Newton's Third Law. It could be a human axiom. One of them anyway.

[ABOVE, CLOCKWISE FROM UPPER LEFT: Elijah McCoy, Latimer's filament, Whitney Young, Gloria Richardson, Mary Ann Shadd Carey, Ann Atwater, Richard Theodore Greener, Ida B. Wells, Lewis Howard Latimer, and Bayard Rustin]

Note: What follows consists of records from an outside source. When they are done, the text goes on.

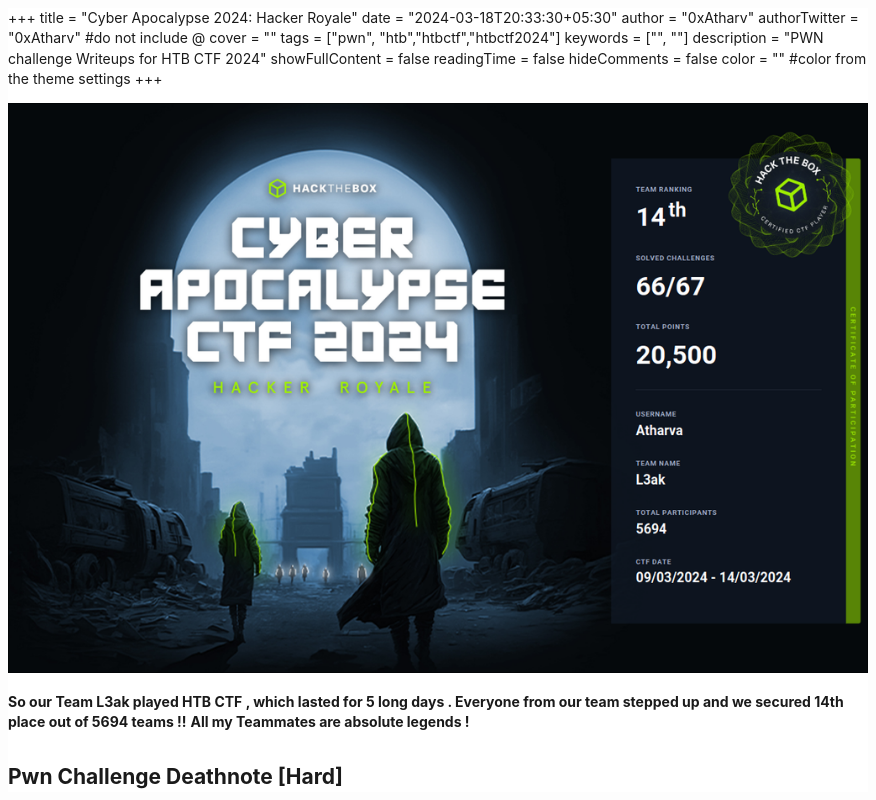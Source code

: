 +++
title = "Cyber Apocalypse 2024: Hacker Royale"
date = "2024-03-18T20:33:30+05:30"
author = "0xAtharv"
authorTwitter = "0xAtharv" #do not include @
cover = ""
tags = ["pwn", "htb","htbctf","htbctf2024"]
keywords = ["", ""]
description = "PWN challenge Writeups for HTB CTF 2024"
showFullContent = false
readingTime = false
hideComments = false
color = "" #color from the theme settings
+++

![](/images/htbctf-rank.png)

**So our Team L3ak played HTB CTF , which lasted for 5 long days . Everyone from our team stepped up and we secured 14th place out of 5694 teams !!**
**All my Teammates are absolute legends !**

## Pwn Challenge Deathnote [Hard]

Here's an idea for a meaningful Black History Month. Take a minute to Google one of these people per day. I'd look for an NPR or Wikipedia link. NPR for the best insights and details. Wikipedia for the best summaries. Choose anyone you person want to learn about, as long as it's a different person each day. There's more than 28:, and it won't take more than a minute or two per day to learn something new. Or, as Fred Rogers would say, "something old" of value.

Irene Morgan

Mary Lucille Hamilton

James Farmer (of SNCC)

Whitney Young

Bayard Rustin

Gloria Richardson

Oliver Brown (Of Brown Vs. the Board of Education)

Thurgood Marshall

Ann Atwater

Sarah Keys

Fannie Lou Hamer

Victoria Jackson Gray

Annie Devine

Ralph Ellison

Richard Greener

Katherine Johnson

Dorothy Jean Johnson Vaughn

Mary Jackson

Ida b. Wells

Mary Ann Shadd Carey

Benjamin Banneker

Elijah McCoy

Lewis Howard Latimer

Garrett Morgan

Frederick McKinley Jones

Sarah Boone

Shirley Chisholm

Alexander Miles

Mary Van Brittan Brown

Merze Tate

Dick Gregory

W. E.B. Du Bois

The Freedom Riders. About 400 to choose from. Male. Female. Black. White. Asian. Old. Young. 

James Baldwin

 

            This list is just a sliver of the history pie. Events and accomplishments that are very rich and rewarding to discover. There’s no honor in whitewashing or discounting them. Why not learn about the real McCoy?

 

[ABOVE IMAGE: ELIJAH McCOY]

So if our elementary kids’ and nieces,’ or nephews’ teachers don’t introduce historic black figures, that is, beyond the tired few…if or our middle and high school kids’ teachers don’t have time to, or are among those who don’t want to include the facts of history that speak about the far-reaching impact and repercussions of Jim Crow, national outcomes of selective privilege, the Oklahoma massacre, the Detroit riot that was really a Detroit uprising, and so on, maybe we can learn about these people ourselves, and take advantage of teachable moments, opportunities, to share what we've learned. With the inescapable bizzareness that is the daily news, families together more, and COVID’s disruptive impact on daily life and school, there’s really no shortage of them.

We may actually have more opportunities to make change.To be the change. One share at a time.